With prints that directly challenge the masculine-centered art world using statistics, their best known works include such pieces as the poster that asks, “Do Women Have to Be Naked to Get Into the Met. Museum?” The text is accompanied by an image of a naked woman wearing a gorilla mask, viewed from behind. It goes on to inform us that fewer than five percent of the artists featured in the Metropolitan Museum's modern art sections were women at the time, though 85 percent of the featured nude bodies were female.
Photo Credit: A Common Name
Beauty on the Streets: Paige Smith
Paige Smith is a Los Angeles-based installation artist known for what she has termed “urban geodes.” These small but astounding pieces fill cracks and broken bricks, as the woman-made equivalent of natural geodes built into the gaps in the city landscape.
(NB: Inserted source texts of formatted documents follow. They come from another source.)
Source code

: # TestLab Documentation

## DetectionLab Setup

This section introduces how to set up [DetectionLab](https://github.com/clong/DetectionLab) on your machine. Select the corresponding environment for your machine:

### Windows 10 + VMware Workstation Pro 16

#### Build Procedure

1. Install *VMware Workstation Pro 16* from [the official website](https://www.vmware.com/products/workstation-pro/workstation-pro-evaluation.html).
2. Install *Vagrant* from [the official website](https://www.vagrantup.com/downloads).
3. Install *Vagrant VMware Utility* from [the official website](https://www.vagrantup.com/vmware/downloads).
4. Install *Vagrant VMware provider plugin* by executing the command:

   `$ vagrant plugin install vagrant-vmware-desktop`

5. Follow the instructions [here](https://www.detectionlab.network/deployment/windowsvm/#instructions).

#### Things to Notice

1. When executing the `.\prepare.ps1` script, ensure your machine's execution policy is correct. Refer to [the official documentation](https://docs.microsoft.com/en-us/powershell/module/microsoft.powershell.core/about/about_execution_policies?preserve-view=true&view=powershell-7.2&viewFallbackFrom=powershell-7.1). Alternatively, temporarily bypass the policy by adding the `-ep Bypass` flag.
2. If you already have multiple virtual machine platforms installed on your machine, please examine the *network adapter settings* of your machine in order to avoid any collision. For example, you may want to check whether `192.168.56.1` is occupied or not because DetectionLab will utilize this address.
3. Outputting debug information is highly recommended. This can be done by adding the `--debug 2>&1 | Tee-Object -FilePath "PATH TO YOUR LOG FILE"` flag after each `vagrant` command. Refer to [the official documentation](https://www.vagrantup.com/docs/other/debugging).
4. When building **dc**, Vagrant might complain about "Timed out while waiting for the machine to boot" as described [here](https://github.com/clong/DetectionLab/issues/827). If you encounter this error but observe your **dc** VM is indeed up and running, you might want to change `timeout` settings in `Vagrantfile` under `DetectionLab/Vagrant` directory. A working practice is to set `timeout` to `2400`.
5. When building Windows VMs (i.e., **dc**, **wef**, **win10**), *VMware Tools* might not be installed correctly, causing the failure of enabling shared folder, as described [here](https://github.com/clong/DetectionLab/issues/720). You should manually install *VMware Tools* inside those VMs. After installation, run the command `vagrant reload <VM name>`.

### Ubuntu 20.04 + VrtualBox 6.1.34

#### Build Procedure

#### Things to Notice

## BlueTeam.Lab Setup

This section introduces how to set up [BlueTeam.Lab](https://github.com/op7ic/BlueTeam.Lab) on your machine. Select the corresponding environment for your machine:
To create her geodes, Smith finds various openings—including an empty payphone kiosk, one of her larger undertakings—with shining and sharp paper or resin spikes. LA locals love them for making the unnatural natural, and seek them out around the city.
Photo Credit: Christie's
Breaking the Bank: Louise Bourgeois
Louise Bourgeois’ art looms large, not just in reputation, but in actual scale. Spider, a 1997 piece that sold at Christie’s for $28M in November 2015, holds one of the highest sale prices for a female artist. Six spider pieces were created all together and since the artist died in 2010, interest in her work has increased dramatically. Though she has nowhere near the popular name recognition of someone like Georgia O’Keefe, continued pursuit of her work could make her something of a postmortem star.
Photo Credit: Joyce Scott
Woven Silence: Judith Scott
In 2014, the Brooklyn Museum’s Elizabeth A. Sackler Center for Feminist Art produced a show by the skilled fiber and multimedia artist Judith Scott. Scott’s work offers an unrivaled visual complexity, produced through meticulous hand weaving of string, yarn, fabric scraps and more. Some of the pieces also feature found objects, such as a shopping carts or hangers, while others seem to be bundles of fabric. Part of the wonder of Scott’s art is the mystery of what is inside.
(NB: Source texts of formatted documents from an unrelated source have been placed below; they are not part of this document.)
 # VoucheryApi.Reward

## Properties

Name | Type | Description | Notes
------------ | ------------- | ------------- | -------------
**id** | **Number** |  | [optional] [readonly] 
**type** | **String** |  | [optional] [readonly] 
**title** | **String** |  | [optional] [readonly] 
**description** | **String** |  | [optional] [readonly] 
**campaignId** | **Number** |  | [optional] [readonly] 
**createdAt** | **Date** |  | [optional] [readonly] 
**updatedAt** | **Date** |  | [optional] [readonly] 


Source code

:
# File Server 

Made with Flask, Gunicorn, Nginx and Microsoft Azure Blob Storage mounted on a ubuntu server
Unlike most exhibits, Scott’s pieces lack full accountings of the materials used. This is because Scott, who died in 2005 and whose artistic career lasted only 17 years, had Down syndrome, was non-verbal and mostly deaf. Her artistic skills were only discovered when she was moved from a standard institutional setting for people with disabilities to the Creative Growth Art Center in Oakland, California. Life at the center was transformative for Scott, who began to speak through the woven silence of her structurally intriguing work.